Detailed error statistics extracted from Figure 7 are summarized in Table 4. As listed in the table, MCUnet obtains remarkably lower values across all error metrics compared with other models. In terms of mean absolute error (MAE), MCUnet reaches 1.69 cm, which is approximately 66.9%, 55.3% and 62.7% lower than Unet (5.11), U2net (3.78 cm) and DeepLab (4.53 cm), respectively, verifying its superior average prediction accuracy. For maximum absolute error (Max AE), the value of MCUnet is 2.20 cm, about 64.5%, 55.1% and 60.7% less than Unet (6.20 cm), U2net (4.90 cm) and DeepLab (5.60 cm). This result demonstrates stronger error control and higher stability under extreme prediction conditions. The root mean square error (RMSE) of MCUnet is 1.73 cm, a decrease of 66.6%, 55.4% and 62.3% relative to Unet (5.18 cm), U2net (3.88 cm) and DeepLab (4.59 cm). Since RMSE is sensitive to large prediction errors, the small RMSE of MCUnet implies concentrated error distribution and the absence of severe abnormal prediction values.
In conclusion, as a lightweight convolutional neural network, MobileNet enables efficient feature extraction with reduced computational complexity while maintaining favorable feature representation. The CA mechanism dynamically assigns weights to features from different channels to highlight critical features and suppress irrelevant ones. Such improvement strengthens the model’s focus on key water level regions and further reduces prediction errors.

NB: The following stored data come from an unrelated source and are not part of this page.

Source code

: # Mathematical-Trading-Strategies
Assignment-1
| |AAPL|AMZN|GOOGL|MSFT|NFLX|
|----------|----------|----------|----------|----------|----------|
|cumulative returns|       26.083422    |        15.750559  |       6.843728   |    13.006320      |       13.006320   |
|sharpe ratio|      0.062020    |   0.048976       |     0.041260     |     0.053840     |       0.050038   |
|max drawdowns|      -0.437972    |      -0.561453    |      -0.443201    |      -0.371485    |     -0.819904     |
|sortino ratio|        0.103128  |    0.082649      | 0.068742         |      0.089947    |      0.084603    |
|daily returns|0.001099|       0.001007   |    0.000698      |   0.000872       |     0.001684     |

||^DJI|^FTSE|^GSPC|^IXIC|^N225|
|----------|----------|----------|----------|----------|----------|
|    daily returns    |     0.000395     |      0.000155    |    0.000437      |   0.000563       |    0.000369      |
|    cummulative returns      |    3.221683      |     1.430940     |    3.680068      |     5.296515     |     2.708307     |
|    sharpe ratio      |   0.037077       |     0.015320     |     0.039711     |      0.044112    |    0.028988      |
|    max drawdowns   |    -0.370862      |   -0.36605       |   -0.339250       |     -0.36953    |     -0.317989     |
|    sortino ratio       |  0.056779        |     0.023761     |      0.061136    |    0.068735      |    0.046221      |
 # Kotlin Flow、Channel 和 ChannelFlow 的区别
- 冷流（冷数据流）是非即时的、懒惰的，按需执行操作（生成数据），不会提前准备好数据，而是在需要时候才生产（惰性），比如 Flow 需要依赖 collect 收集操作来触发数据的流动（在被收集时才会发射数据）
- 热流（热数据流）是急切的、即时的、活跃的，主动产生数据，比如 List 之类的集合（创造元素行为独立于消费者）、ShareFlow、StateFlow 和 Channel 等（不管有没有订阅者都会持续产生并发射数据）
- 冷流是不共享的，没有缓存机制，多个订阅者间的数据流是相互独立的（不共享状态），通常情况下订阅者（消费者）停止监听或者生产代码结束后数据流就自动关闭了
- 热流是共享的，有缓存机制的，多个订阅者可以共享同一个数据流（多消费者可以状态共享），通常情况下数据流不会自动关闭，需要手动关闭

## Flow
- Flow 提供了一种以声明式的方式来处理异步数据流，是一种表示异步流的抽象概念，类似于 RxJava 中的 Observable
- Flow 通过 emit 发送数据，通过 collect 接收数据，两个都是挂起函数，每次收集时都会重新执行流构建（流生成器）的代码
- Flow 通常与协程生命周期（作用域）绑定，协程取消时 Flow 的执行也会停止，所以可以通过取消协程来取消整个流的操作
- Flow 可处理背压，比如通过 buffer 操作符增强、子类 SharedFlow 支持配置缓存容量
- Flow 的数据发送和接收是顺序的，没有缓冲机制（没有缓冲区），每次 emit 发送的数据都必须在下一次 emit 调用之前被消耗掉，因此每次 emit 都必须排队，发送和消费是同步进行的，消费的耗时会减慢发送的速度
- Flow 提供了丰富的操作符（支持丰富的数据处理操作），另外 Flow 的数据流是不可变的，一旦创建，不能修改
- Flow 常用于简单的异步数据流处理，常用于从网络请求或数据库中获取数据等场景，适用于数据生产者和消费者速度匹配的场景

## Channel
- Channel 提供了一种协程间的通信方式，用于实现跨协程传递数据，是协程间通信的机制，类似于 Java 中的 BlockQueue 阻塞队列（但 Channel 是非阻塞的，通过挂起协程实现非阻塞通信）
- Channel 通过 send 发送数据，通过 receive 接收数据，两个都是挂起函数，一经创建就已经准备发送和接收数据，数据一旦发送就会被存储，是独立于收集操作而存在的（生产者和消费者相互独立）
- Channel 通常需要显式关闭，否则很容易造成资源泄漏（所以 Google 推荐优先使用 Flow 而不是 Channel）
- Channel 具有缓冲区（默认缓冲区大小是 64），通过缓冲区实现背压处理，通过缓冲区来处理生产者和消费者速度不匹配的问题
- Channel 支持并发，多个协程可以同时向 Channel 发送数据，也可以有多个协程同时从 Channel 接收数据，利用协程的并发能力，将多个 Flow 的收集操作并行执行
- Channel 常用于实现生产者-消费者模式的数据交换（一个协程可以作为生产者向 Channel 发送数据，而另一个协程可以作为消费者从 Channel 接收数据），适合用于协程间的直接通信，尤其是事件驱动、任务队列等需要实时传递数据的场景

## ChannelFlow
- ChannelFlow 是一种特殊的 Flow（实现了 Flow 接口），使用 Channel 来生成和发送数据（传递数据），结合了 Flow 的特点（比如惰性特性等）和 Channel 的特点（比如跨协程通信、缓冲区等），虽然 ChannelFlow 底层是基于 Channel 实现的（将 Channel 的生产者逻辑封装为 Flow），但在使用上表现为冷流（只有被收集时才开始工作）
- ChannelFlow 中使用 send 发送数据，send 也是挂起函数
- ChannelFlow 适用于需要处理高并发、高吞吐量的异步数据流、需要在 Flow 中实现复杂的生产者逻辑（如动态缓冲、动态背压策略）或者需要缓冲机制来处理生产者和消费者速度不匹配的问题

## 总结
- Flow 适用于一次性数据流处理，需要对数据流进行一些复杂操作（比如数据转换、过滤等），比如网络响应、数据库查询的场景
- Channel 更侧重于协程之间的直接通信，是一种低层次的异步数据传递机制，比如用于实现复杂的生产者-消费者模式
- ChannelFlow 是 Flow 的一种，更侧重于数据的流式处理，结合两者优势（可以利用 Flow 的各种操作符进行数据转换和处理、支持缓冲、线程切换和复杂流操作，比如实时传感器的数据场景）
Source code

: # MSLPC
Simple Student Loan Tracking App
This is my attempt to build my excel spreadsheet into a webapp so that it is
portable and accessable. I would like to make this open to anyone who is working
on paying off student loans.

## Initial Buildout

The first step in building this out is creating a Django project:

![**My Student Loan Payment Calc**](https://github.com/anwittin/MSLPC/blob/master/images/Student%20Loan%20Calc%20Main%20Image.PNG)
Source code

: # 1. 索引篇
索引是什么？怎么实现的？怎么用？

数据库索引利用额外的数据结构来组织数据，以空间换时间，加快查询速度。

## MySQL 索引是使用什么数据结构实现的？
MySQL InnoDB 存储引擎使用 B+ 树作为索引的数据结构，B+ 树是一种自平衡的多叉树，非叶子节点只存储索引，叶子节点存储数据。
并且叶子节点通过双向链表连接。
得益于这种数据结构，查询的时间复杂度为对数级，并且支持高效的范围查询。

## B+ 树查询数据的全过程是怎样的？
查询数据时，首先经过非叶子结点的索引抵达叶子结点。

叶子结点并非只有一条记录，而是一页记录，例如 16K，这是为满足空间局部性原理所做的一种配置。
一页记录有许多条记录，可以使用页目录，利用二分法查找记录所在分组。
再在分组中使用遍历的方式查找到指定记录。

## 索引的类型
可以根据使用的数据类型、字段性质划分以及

3.5. Model Performance Under Varying Water Levels

To investigate the stability of the four models under varying water level heights, corresponding experiments are carried out. The experiments are divided into three groups corresponding to low, normal and high water levels to test the robustness of each model, and the experimental results are listed in Table 5.
As shown in Table 5, MCUnet achieves the optimal overall performance across all test conditions and evaluation metrics with outstanding stability, which demonstrates its strong generalization ability and promising engineering practicability. The F1-score of MCUnet remains above 85% and varies slightly from 85.1% to 89.5%. Its MAE is limited below 2.1 cm, much lower than competing models, indicating accurate and credible water level measurement. Only negligible performance degradation occurs under challenging low-water level conditions (small water area and severe background interference) or high-water level conditions, proving the strong adaptability of MCUnet to complex environments.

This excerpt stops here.